Testosterone Levels, Finger Length, and Fidelity


Since the discovery that the relative length of the index and ring fingers may reflect fetal testosterone exposure, researchers have spent a lot of time trying to find correlations between digit ratios and medical outcomes, questionnaire answers, and a host of other things.

How much can you tell about a man simply by looking at his fingers?

Until quite recently, most people probably presumed that a man’s fingers revealed relatively little beyond his marital status and, perhaps, his alma mater.

A pair of studies, however, concluded that a glance at a man’s fingers can reveal how likely he is to be nice to women and faithful in relationships.

The vital clue, according to the study authors, is the relative length of the second (index) finger and the fourth (ring) finger, which is generally called the 2D:4D ratio. Prior studies indicate that lower ratios indicate greater fetal exposure to testosterone and other androgens.

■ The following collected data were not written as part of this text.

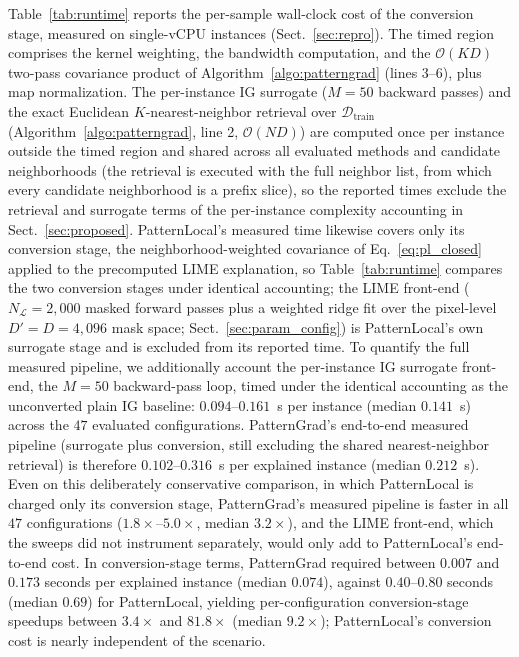 \documentclass[pdflatex,sn-mathphys-num]{sn-jnl}
\theoremstyle{thmstyleone}
\theoremstyle{thmstyletwo}%
\theoremstyle{thmstylethree}%
\begin{document}
Table~\ref{tab:runtime} reports the per-sample wall-clock cost of the conversion stage, measured on single-vCPU instances (Sect.~\ref{sec:repro}). The timed region comprises the kernel weighting, the bandwidth computation, and the $\mathcal{O}(KD)$ two-pass covariance product of Algorithm~\ref{algo:patterngrad} (lines 3--6), plus map normalization. The per-instance IG surrogate ($M = 50$ backward passes) and the exact Euclidean $K$-nearest-neighbor retrieval over $\mathcal{D}_{\text{train}}$ (Algorithm~\ref{algo:patterngrad}, line 2, $\mathcal{O}(ND)$) are computed once per instance outside the timed region and shared across all evaluated methods and candidate neighborhoods (the retrieval is executed with the full neighbor list, from which every candidate neighborhood is a prefix slice), so the reported times exclude the retrieval and surrogate terms of the per-instance complexity accounting in Sect.~\ref{sec:proposed}. PatternLocal's measured time likewise covers only its conversion stage, the neighborhood-weighted covariance of Eq.~\eqref{eq:pl_closed} applied to the precomputed LIME explanation, so Table~\ref{tab:runtime} compares the two conversion stages under identical accounting; the LIME front-end ($N_{\mathcal{L}} = 2{,}000$ masked forward passes plus a weighted ridge fit over the pixel-level $D' = D = 4{,}096$ mask space; Sect.~\ref{sec:param_config}) is PatternLocal's own surrogate stage and is excluded from its reported time. To quantify the full measured pipeline, we additionally account the per-instance IG surrogate front-end, the $M = 50$ backward-pass loop, timed under the identical accounting as the unconverted plain IG baseline: $0.094$--$0.161$~s per instance (median $0.141$~s) across the $47$ evaluated configurations. PatternGrad's end-to-end measured pipeline (surrogate plus conversion, still excluding the shared nearest-neighbor retrieval) is therefore $0.102$--$0.316$~s per explained instance (median $0.212$~s). Even on this deliberately conservative comparison, in which PatternLocal is charged only its conversion stage, PatternGrad's measured pipeline is faster in all $47$ configurations ($1.8\times$--$5.0\times$, median $3.2\times$), and the LIME front-end, which the sweeps did not instrument separately, would only add to PatternLocal's end-to-end cost. In conversion-stage terms, PatternGrad required between $0.007$ and $0.173$ seconds per explained instance (median $0.074$), against $0.40$--$0.80$ seconds (median $0.69$) for PatternLocal, yielding per-configuration conversion-stage speedups between $3.4\times$ and $81.8\times$ (median $9.2\times$); PatternLocal's conversion cost is nearly independent of the scenario.
\end{document}
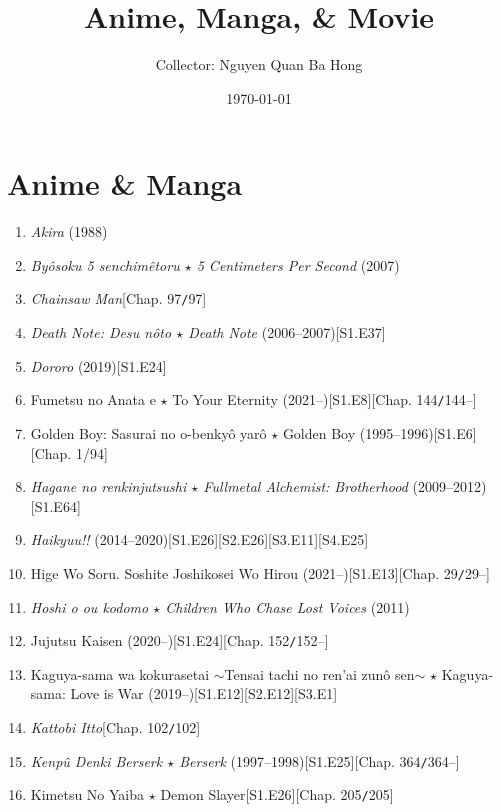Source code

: \documentclass{article}
\title{Anime, Manga, {\large\&} Movie}
\author{Collector: Nguyen Quan Ba Hong}
\date{\today}
\begin{document}
\maketitle
\tableofcontents


\section{Anime \& Manga}
\begin{enumerate}
    \item \textit{Akira} (1988)
    \item \textit{By\^osoku 5 senchimêtoru $\star$ 5 Centimeters Per Second} (2007)
    \item \textit{Chainsaw Man}\hfill[Chap. 97\texttt{/}97]
    \item \textit{Death Note: Desu n\^oto $\star$ Death Note} (2006--2007)\hfill[S1.E37]
    \item \textit{Dororo} (2019)\hfill[S1.E24]
    \item Fumetsu no Anata e $\star$ To Your Eternity (2021--)\hfill[S1.E8][Chap. 144\texttt{/}144--]
    \item Golden Boy: Sasurai no o-benky\^o yar\^o $\star$ Golden Boy (1995--1996)\hfill[S1.E6][Chap. 1/94]
    \item \textit{Hagane no renkinjutsushi $\star$ Fullmetal Alchemist: Brotherhood} (2009--2012)\hfill[S1.E64]
    \item \textit{Haikyuu!!} (2014--2020)\hfill[S1.E26][S2.E26][S3.E11][S4.E25]
    \item Hige Wo Soru. Soshite Joshikosei Wo Hirou (2021--)\hfill[S1.E13][Chap. 29\texttt{/}29--]
    \item \textit{Hoshi o ou kodomo $\star$ Children Who Chase Lost Voices} (2011)
    \item Jujutsu Kaisen (2020--)\hfill[S1.E24][Chap. 152\texttt{/}152--]
    \item Kaguya-sama wa kokurasetai $\sim$Tensai tachi no ren'ai zun\^o sen$\sim$ $\star$ Kaguya-sama: Love is War (2019--)\hfill[S1.E12][S2.E12][S3.E1]
    \item \textit{Kattobi Itto}\hfill[Chap. 102\texttt{/}102]
    \item \textit{Kenp\^u Denki Berserk $\star$ Berserk} (1997--1998)\hfill[S1.E25][Chap. 364\texttt{/}364--]
    \item Kimetsu No Yaiba $\star$ Demon Slayer\hfill[S1.E26][Chap. 205\texttt{/}205]

\end{enumerate}
\end{document}
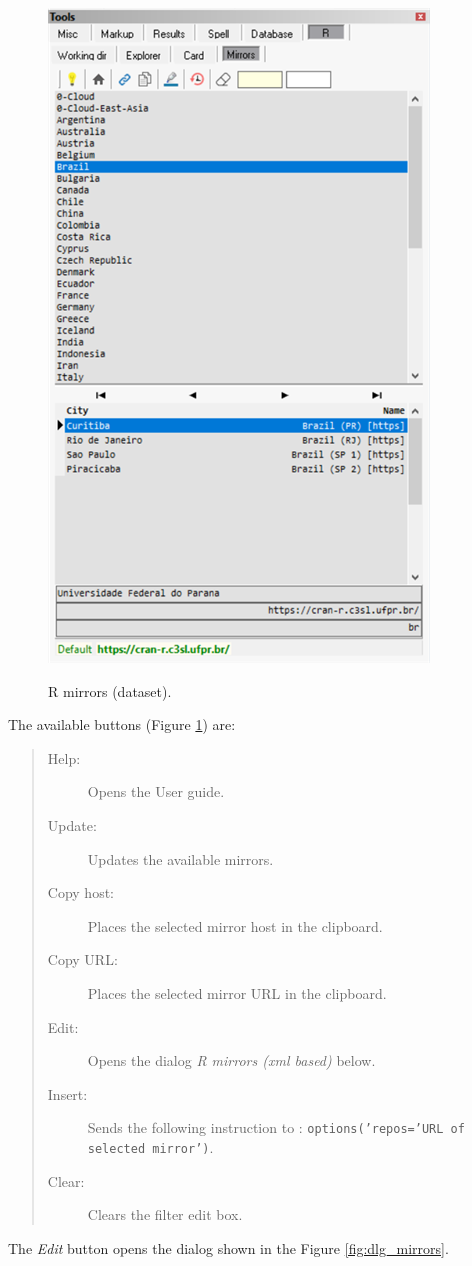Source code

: \begin{figure}[H]
  \includegraphics[scale=0.35]{./res/tools_r_mirrors.png}\\
  \caption{R mirrors (dataset).}
  \label{fig:tools_dlg_mirrors}
\end{figure}

The available buttons
(Figure \ref{fig:tools_dlg_mirrors})
are:

\begin{quote}
  \begin{footnotesize}
    \begin{description}
      \item[Help:]
        Opens the User guide.
      \item[Update:]
        Updates the available \RR{} mirrors.
      \item[Copy host:]
        Places the selected mirror host in the clipboard.
      \item[Copy URL:]
        Places the selected mirror URL in the clipboard.
      \item[Edit:]
        Opens the dialog \textit{R mirrors (xml based)} below.
      \item[Insert:]
        Sends the following instruction to \RR{}: \texttt{options('repos='URL of selected mirror')}.
      \item [Clear:]
        Clears the filter edit box.
    \end{description}
  \end{footnotesize}
\end{quote}

The \textit{Edit} button opens the dialog shown in the Figure \ref{fig:dlg_mirrors}.
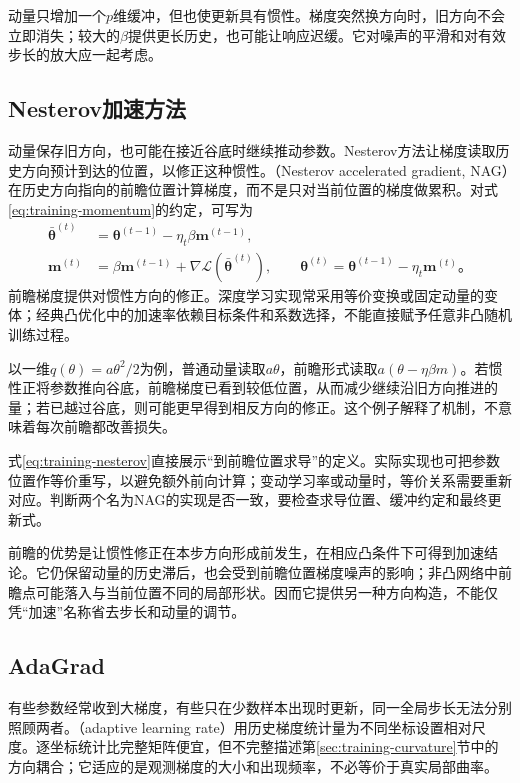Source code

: 动量只增加一个$p$维缓冲，但也使更新具有惯性。梯度突然换方向时，旧方向不会立即消失；较大的$\beta$提供更长历史，也可能让响应迟缓。它对噪声的平滑和对有效步长的放大应一起考虑。

\subsection{Nesterov加速方法}
\label{sec:training-nesterov}

动量保存旧方向，也可能在接近谷底时继续推动参数。Nesterov方法让梯度读取历史方向预计到达的位置，以修正这种惯性。（Nesterov accelerated gradient, NAG）在历史方向指向的前瞻位置计算梯度，而不是只对当前位置的梯度做累积。对式\eqref{eq:training-momentum}的约定，可写为
\begin{align}
  \bar{\bm\theta}^{(t)}&=\bm\theta^{(t-1)}-\eta_t\beta\bm m^{(t-1)},\\
  \bm m^{(t)}&=\beta\bm m^{(t-1)}+
       \nabla\mathcal L(\bar{\bm\theta}^{(t)}),\qquad
  \bm\theta^{(t)}=\bm\theta^{(t-1)}-\eta_t\bm m^{(t)}\text{。}
  \label{eq:training-nesterov}
\end{align}
前瞻梯度提供对惯性方向的修正。深度学习实现常采用等价变换或固定动量的变体；经典凸优化中的加速率依赖目标条件和系数选择，不能直接赋予任意非凸随机训练过程。

以一维$q(\theta)=a\theta^2/2$为例，普通动量读取$a\theta$，前瞻形式读取$a(\theta-\eta\beta m)$。若惯性正将参数推向谷底，前瞻梯度已看到较低位置，从而减少继续沿旧方向推进的量；若已越过谷底，则可能更早得到相反方向的修正。这个例子解释了机制，不意味着每次前瞻都改善损失。

式\eqref{eq:training-nesterov}直接展示“到前瞻位置求导”的定义。实际实现也可把参数位置作等价重写，以避免额外前向计算；变动学习率或动量时，等价关系需要重新对应。判断两个名为NAG的实现是否一致，要检查求导位置、缓冲约定和最终更新式。

前瞻的优势是让惯性修正在本步方向形成前发生，在相应凸条件下可得到加速结论。它仍保留动量的历史滞后，也会受到前瞻位置梯度噪声的影响；非凸网络中前瞻点可能落入与当前位置不同的局部形状。因而它提供另一种方向构造，不能仅凭“加速”名称省去步长和动量的调节。

\subsection{AdaGrad}
\label{sec:training-adaptive}

有些参数经常收到大梯度，有些只在少数样本出现时更新，同一全局步长无法分别照顾两者。（adaptive learning rate）用历史梯度统计量为不同坐标设置相对尺度。逐坐标统计比完整矩阵便宜，但不完整描述第\ref{sec:training-curvature}节中的方向耦合；它适应的是观测梯度的大小和出现频率，不必等价于真实局部曲率。

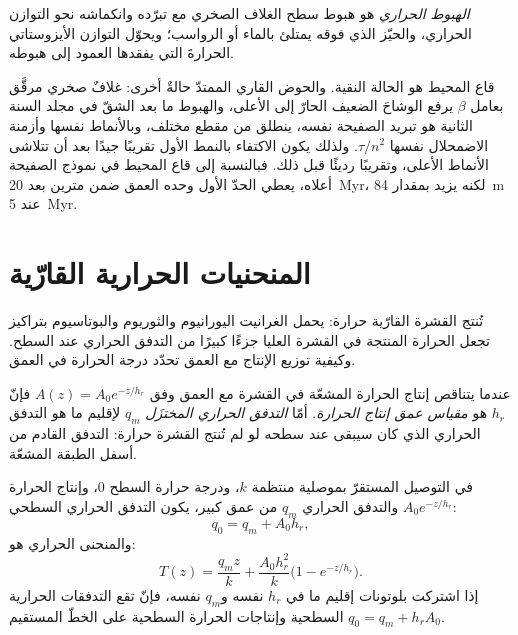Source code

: \begin{definition}\label{def:b3:lithosphere-thermal-models:thermal-subsidence}
\emph{الهبوط الحراري} هو هبوط سطح
الغلاف الصخري مع تبرّده وانكماشه نحو التوازن الحراري، والحيّز الذي فوقه
يمتلئ بالماء أو الرواسب؛ ويحوّل التوازن الأيزوستاتي
الحرارةَ التي يفقدها العمود إلى هبوطه.
\end{definition}

قاع المحيط هو الحالة النقية. والحوض القاري الممتدّ حالةٌ أخرى: غلافٌ صخري
مرقَّق بعامل $\beta$ يرفع الوشاحَ الضعيف الحارّ إلى الأعلى،
والهبوط ما بعد الشقّ في مجلد السنة الثانية هو تبريد الصفيحة نفسه، ينطلق من
مقطع مختلف، وبالأنماط نفسها وأزمنة الاضمحلال نفسها $\tau/n^2$.
ولذلك يكون الاكتفاء بالنمط الأول تقريبًا جيدًا بعد أن تتلاشى الأنماط الأعلى،
وتقريبًا رديئًا قبل ذلك. فبالنسبة إلى قاع المحيط في نموذج الصفيحة أعلاه،
يعطي الحدّ الأول وحده العمق ضمن مترين بعد
\qty{20}{Myr}، لكنه يزيد بمقدار \qty{84}{m} عند \qty{5}{Myr}.

\section{المنحنيات الحرارية القارّية}

تُنتج القشرة القارّية حرارة: يحمل الغرانيت اليورانيوم والثوريوم والبوتاسيوم بتراكيز
تجعل الحرارة المنتجة في القشرة العليا جزءًا كبيرًا من
التدفق الحراري عند السطح. وكيفية توزيع الإنتاج مع العمق
تحدّد درجة الحرارة في العمق.

\begin{definition}\label{def:b3:lithosphere-thermal-models:reduced}
عندما يتناقص إنتاج الحرارة المشعّة في القشرة مع العمق وفق
$A(z) = A_0e^{-z/h_r}$ فإنّ $h_r$ هو \emph{مقياس عمق إنتاج
الحرارة}. أمّا \emph{التدفق الحراري
المختزَل} $q_m$ لإقليم ما هو التدفق الحراري الذي كان
سيبقى عند سطحه لو لم تُنتج القشرة حرارة:
التدفق القادم من أسفل الطبقة المشعّة.
\end{definition}

\begin{proposition}\label{prop:b3:lithosphere-thermal-models:exponential}
في التوصيل المستقرّ بموصلية منتظمة $k$، ودرجة حرارة السطح $0$،
وإنتاج الحرارة $A_0e^{-z/h_r}$ والتدفق الحراري $q_m$ من عمق كبير،
يكون التدفق الحراري السطحي:
\[
  q_0 = q_m + A_0h_r,
\]
والمنحنى الحراري هو:
\[
  T(z) = \frac{q_mz}{k} + \frac{A_0h_r^2}{k}\bigl(1 - e^{-z/h_r}\bigr).
\]
إذا اشتركت بلوتونات إقليم ما في $h_r$ نفسه و$q_m$ نفسه، فإنّ
تقع التدفقات الحرارية السطحية وإنتاجات الحرارة السطحية على الخطّ المستقيم
$q_0 = q_m + h_rA_0$.
\end{proposition}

The authors of the first study, which was published in Personality and Individual Differences, recruited 155 people who spent 20 days listing every social interaction that lasted more than 5 minutes and checking boxes to indicate behaviors they exhibited during each.

After the researchers tallied each man’s agreeable and quarrelsome behaviors with women, they found that men with low 2D:4D ratios engaged in about a third fewer quarrelsome behaviors and a third more agreeable behaviors during their interactions with women.

“When with women, men with smaller ratios were more likely to listen attentively, smile and laugh, compromise or compliment the other person,” said Debbie Moskowitz, lead author and professor of psychology at McGill University.

But women might want to think twice before setting their hearts on a small-ratio man. The second study, published in Biology Letters, suggested that they are the ones who are more likely to cheat.

Researchers questioned 575 North American and British people about their attitudes toward sex and commitment and then measured the 2D:4D ratios of 1,314 British men and women.

Interview analysis revealed that, for both sexes, preferences were not distributed evenly across the “Stay — Stray” scale or in a standard distribution with a single peak. Instead, the distributions had 2 sharp peaks, 1 close to strict monogamy and 1 close to zero commitment.

The researchers — who knew that prior research suggests that men with relatively long ring fingers tend to be more promiscuous than men with relatively long index fingers — then compared these 2 double-peaked distributions (1 for each sex) in relationship preferences to the digit-ratio distributions of the other 1,314 subjects.

The digit-ratio distributions were also double-peaked. The distribution of male digit ratios, moreover, looked very similar (but not identical) to the distribution of male relationship preferences, and the distribution of female digit ratios looked very similar to the distribution of female preferences.

From this correlation, the researchers hypothesized that exposure to testosterone in the womb could be the key, or at least a key, to adult preferences for sexual fidelity.

The hypothesis made news around the world, and nearly every story warned readers to steer clear of those cheating men and their long ring fingers.

It wasn’t the first time. Since the discovery that digit length probably reflects fetal testosterone exposure, researchers have spent a lot of time trying to find correlations between digit ratios and medical outcomes, questionnaire answers, and a host of other things. A Google Scholar search of the terms “womb” and “digit ratio” returns 2,150 results.

Many of those papers generated media coverage suggesting you can tell X about a men or women simply by looking at their fingers. In some cases, the actual studies do suggest this. In most cases, however, studies contain the sort of caveat found in the British study.

“While not predictive of individual behavior,” its authors warn, “the length of the ring finger versus the index finger can help identify the group of people who are more likely to be promiscuous.”